UberEats wants to add thousands of NYC bodegas to its delivery app
UberEats is rolling out quick-delivery services for Big Apple bodegas who have been slammed by competition with fast-delivery apps like Gopuff and Gorillas, The Post has learned.
Customers get their orders within 30 to 60 minutes or so and pay a $2.99 fee. The merchants pay no extra delivery charge, which ordinarily costs them about 15% of an order with other quick-delivery apps.
Some 100 small delis and mom-and-pop grocers across the New York metro area have been testing the new service in recent months. Participants in the pilot include Ron’s Deli and Grocery Store on Jamaica Avenue in Queens and Smiley on Lexington Ave. and 62nd St.
“Not a lot of us have the time to create something like this and to do the marketing,” said Smiley’s owner, Nayeem Ghesani who also owns Third Avenue Garden at 91st. St. “And this is free.”
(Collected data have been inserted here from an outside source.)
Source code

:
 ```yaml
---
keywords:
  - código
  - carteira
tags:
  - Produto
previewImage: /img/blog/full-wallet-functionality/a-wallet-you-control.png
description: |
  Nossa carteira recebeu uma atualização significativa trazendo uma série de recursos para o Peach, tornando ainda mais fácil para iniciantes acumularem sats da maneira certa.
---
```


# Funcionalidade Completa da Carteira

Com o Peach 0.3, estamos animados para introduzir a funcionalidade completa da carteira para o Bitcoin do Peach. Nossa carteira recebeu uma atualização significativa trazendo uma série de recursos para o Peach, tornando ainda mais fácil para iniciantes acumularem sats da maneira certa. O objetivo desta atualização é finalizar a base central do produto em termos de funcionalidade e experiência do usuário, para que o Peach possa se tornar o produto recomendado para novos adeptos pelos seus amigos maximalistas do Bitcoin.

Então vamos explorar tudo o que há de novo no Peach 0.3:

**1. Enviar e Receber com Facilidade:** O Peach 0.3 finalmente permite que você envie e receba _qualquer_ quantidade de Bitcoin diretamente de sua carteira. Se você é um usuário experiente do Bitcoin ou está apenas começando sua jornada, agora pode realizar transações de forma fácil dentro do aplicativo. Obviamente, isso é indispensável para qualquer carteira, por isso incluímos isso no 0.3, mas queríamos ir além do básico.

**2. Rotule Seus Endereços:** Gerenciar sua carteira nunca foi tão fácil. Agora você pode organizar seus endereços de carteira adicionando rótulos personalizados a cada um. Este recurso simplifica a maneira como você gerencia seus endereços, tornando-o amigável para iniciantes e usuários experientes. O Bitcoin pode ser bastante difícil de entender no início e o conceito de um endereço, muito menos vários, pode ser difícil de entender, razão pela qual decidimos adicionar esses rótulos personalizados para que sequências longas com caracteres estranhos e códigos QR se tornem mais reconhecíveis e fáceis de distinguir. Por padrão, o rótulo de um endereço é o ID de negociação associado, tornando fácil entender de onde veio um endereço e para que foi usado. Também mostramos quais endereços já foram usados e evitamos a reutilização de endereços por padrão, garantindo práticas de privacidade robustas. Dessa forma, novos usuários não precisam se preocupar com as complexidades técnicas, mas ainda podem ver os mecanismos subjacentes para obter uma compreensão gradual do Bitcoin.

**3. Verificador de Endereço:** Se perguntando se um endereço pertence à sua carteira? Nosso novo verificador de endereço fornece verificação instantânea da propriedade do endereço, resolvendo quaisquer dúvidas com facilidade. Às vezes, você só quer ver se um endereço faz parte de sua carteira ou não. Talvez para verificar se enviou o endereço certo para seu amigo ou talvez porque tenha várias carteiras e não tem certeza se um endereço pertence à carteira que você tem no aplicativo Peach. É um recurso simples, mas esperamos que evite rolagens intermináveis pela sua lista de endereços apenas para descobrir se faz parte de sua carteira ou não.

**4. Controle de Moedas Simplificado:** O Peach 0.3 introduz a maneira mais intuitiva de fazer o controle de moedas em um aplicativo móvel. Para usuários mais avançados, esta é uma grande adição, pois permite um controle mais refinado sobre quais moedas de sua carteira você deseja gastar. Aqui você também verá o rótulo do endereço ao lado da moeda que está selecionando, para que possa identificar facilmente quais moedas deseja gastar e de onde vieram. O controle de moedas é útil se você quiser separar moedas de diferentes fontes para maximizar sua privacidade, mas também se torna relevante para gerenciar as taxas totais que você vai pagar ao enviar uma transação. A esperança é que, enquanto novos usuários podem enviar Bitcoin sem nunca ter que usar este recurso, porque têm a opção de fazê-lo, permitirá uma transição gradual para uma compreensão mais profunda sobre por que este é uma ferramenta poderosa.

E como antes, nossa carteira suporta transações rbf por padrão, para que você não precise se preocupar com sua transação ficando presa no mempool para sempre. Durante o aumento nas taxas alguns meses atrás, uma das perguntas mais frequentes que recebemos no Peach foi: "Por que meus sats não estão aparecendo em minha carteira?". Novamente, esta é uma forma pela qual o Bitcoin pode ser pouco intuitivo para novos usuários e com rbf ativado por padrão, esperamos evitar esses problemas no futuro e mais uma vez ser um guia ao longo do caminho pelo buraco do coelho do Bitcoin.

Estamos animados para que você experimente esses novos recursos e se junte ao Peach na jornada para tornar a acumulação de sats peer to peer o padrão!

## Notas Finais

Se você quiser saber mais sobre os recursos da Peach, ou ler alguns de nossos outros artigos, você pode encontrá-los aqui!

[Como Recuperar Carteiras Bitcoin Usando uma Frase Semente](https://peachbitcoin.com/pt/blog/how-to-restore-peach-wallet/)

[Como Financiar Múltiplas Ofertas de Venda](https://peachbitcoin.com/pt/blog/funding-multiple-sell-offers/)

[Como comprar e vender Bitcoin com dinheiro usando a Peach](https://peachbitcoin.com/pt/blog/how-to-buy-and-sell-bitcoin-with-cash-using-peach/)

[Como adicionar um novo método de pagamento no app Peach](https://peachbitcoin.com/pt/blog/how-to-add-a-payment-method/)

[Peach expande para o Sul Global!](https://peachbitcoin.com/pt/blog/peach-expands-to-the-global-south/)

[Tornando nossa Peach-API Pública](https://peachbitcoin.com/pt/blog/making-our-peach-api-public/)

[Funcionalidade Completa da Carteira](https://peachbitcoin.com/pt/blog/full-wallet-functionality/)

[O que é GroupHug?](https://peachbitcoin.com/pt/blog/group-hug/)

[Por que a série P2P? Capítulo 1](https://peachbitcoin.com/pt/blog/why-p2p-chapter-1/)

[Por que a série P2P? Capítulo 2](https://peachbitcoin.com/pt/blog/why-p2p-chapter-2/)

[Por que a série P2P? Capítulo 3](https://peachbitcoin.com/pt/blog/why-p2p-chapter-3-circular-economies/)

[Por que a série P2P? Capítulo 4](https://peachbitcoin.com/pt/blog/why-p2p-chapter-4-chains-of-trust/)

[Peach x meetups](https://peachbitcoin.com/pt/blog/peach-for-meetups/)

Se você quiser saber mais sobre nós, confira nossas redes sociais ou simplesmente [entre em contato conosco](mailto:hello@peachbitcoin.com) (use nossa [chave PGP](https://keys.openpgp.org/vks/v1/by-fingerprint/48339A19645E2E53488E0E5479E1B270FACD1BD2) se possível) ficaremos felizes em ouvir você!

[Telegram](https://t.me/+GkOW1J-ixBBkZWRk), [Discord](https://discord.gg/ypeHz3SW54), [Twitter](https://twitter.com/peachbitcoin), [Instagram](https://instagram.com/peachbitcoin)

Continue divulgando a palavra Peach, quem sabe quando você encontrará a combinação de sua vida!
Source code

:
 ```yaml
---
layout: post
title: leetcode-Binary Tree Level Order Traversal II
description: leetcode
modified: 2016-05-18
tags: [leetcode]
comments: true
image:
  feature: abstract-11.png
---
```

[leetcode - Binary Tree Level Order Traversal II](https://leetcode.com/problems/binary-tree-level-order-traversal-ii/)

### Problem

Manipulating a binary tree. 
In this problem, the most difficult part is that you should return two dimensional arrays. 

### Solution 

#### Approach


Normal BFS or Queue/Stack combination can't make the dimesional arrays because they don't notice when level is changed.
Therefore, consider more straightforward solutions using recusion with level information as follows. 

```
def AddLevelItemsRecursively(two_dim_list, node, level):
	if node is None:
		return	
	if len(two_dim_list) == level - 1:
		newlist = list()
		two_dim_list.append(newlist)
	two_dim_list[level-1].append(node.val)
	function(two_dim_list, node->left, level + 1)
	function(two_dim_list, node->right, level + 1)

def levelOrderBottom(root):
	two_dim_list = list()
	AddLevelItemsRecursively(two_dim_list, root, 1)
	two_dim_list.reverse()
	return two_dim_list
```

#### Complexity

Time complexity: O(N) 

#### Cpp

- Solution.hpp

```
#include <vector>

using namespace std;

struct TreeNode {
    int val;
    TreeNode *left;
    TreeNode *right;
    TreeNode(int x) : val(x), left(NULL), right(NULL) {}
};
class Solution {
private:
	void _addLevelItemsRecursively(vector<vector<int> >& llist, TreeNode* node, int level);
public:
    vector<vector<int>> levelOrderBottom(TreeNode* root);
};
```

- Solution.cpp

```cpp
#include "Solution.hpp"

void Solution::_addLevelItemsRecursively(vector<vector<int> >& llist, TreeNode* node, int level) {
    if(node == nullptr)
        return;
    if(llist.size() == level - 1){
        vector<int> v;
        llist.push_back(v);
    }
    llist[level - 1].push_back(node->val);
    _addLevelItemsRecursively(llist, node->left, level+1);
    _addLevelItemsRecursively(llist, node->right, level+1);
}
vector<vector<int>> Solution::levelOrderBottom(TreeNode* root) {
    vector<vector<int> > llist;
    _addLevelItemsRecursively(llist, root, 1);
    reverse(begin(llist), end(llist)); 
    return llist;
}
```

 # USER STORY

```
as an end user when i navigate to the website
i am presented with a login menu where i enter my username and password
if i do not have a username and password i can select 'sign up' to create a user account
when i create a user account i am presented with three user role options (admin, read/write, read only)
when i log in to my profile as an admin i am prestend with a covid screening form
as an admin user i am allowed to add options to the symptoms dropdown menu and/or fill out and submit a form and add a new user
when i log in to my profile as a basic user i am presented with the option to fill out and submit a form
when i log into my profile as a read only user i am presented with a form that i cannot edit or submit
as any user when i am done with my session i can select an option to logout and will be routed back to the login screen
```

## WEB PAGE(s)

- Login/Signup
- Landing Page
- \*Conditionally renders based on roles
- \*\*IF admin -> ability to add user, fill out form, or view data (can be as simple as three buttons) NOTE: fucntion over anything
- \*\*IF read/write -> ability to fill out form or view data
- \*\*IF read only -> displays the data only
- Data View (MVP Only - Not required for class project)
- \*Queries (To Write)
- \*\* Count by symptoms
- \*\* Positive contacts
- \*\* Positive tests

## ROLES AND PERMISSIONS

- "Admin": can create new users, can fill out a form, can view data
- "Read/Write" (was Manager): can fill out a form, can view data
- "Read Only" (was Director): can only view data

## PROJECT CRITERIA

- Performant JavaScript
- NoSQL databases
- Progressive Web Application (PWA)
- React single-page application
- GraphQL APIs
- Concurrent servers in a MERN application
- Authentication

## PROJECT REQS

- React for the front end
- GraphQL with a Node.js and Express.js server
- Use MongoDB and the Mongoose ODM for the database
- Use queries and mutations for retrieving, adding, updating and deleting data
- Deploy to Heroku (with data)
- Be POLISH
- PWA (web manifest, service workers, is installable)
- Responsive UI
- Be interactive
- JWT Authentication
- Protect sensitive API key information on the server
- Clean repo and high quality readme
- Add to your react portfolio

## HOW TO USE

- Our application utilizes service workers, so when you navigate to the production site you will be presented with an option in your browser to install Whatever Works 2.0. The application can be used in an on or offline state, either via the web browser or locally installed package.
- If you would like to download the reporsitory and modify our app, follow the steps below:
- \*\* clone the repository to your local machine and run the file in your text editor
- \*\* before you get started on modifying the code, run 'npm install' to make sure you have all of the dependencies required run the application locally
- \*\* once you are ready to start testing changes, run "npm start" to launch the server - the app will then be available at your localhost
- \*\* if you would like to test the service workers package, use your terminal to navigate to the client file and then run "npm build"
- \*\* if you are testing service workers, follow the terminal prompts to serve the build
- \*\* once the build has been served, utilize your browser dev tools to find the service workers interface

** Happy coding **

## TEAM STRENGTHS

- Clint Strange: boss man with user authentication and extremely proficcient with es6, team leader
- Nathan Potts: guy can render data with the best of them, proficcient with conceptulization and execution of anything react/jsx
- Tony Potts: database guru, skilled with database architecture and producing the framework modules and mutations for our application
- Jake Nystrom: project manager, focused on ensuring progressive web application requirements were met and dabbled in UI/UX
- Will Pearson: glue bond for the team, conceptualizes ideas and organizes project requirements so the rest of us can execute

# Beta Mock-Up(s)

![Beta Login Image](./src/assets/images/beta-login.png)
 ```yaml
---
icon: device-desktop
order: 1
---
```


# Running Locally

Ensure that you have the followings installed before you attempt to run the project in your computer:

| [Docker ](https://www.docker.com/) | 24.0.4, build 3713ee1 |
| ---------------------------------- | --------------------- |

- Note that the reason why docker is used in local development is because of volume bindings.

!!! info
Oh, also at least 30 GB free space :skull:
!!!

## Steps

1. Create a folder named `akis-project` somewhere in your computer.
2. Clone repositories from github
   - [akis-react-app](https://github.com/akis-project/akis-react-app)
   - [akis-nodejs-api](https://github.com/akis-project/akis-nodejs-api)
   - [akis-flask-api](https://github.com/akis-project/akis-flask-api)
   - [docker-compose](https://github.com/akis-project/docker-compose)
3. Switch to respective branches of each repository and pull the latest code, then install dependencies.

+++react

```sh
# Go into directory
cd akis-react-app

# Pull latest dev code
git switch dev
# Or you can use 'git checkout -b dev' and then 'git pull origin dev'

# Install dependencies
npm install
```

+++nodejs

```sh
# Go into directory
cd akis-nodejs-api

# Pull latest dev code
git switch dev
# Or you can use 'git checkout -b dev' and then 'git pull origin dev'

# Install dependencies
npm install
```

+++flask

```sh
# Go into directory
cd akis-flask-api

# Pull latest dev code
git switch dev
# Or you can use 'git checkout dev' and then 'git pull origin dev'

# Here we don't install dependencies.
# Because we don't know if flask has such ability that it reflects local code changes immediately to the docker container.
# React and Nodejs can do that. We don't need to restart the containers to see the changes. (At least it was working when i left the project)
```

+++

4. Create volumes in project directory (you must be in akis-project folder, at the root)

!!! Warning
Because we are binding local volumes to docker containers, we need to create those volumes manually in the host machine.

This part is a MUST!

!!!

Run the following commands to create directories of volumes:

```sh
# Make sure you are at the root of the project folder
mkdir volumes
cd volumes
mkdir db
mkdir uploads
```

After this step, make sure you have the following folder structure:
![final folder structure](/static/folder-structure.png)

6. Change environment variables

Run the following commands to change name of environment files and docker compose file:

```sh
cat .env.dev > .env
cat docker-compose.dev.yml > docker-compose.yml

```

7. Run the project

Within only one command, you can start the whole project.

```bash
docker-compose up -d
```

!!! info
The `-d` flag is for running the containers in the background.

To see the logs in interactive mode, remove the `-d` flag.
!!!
The plan is to roll out the service to thousands of businesses citywide, said Elie Y. Katz, chief executive of National Retail Solutions, a maker of high-tech point-of-sale terminals that’s spearheading the rollout.
“Bodegas have been under assault from the well-funded fast-delivery services and we’re leveling the playing field for them,” Katz told The Post.
Most customers are ordering soda, chips, and other staples from corner stores that are sometimes just a block away, Katz said. The idea is that they are supporting a local business that has been largely shut out of the online shopping surge of the past two years.
In the past, Ghesani said regular customers have called the store directly, but the process wasn’t always seamless. “Sometimes when the store is busy our employees might not be able to pick up the phone,” he said.
As fast delivery apps have taken off in the Big Apple and elsewhere, the fate of mom-and pop-grocers has become a rallying cry for greater regulation. The Bodega and Small Business Association has said its members deserve “protection” from the new competitors and it has worked with legislators to craft new regulations.
Bodegas have been at a “severe disadvantage” to the venture backed delivery app companies, Upper East Side Council member, Julie Menin told The Post.
“We can’t have a situation where they are pushed out of business and a mom-and-pop that is not doing same-day delivery,” can’t survive, Menin said.
New rules require quick-delivery apps to be licensed and to allow customers to walk into their stores, which have been nicknamed ‘dark stores’ because they originally operated as warehouses. Other legislation focuses on slowing down their delivery time promises and reducing the weight of their packages that the bicycle couriers carry on their backs.
When Doordash entered the fast delivery industry last year, introducing its DashMarts in New York City – small grocery stores that deliver food and sundries quickly – it courted the Bodega Association and other small business groups to avert the backlash by public officials that start-ups like Gopuff, Getir and Buyk received.
Doordash said it would help bodegas upgrade their technology and add them to its platform. It partnered with 400 small businesses, including members of the Yemeni American Merchants Association. The company confirmed that it continues to work with more than 400 small grocers.
NRS says it has 20,000 small business customers across the country and plans to roll out this new delivery model more broadly and help businesses market the program. It will also add other delivery partners, Katz said.
Initially, the grocers are listed on NRS’s app BRClub, but eventually they will be added to the UberEats platform, according to Katz.